* What you are asked to do: Check each line of the listing for the word "caption" and report how many lines contain it, giving nothing but the number.

* Supplied data:

((

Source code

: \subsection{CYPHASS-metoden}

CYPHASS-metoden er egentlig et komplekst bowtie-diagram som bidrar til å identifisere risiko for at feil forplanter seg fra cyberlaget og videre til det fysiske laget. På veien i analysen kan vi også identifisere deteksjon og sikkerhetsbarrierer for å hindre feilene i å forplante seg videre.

))
((

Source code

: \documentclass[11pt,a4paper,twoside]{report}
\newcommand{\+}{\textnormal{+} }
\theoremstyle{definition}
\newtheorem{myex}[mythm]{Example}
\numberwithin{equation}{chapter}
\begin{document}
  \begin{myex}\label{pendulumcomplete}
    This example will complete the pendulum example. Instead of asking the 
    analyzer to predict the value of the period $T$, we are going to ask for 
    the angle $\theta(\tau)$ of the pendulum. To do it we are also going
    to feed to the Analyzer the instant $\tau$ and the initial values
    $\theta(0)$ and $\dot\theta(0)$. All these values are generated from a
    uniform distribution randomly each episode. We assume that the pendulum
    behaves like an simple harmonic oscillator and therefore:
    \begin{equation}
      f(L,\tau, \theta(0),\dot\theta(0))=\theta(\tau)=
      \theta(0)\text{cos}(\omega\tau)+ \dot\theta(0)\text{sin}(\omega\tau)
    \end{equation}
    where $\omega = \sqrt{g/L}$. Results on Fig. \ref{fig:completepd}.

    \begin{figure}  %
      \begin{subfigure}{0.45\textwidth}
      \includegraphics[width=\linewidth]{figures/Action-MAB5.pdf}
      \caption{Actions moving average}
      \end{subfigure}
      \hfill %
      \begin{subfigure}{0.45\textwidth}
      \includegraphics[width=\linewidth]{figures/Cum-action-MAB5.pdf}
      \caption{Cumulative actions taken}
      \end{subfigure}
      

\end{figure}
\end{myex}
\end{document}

))

* Answer: 2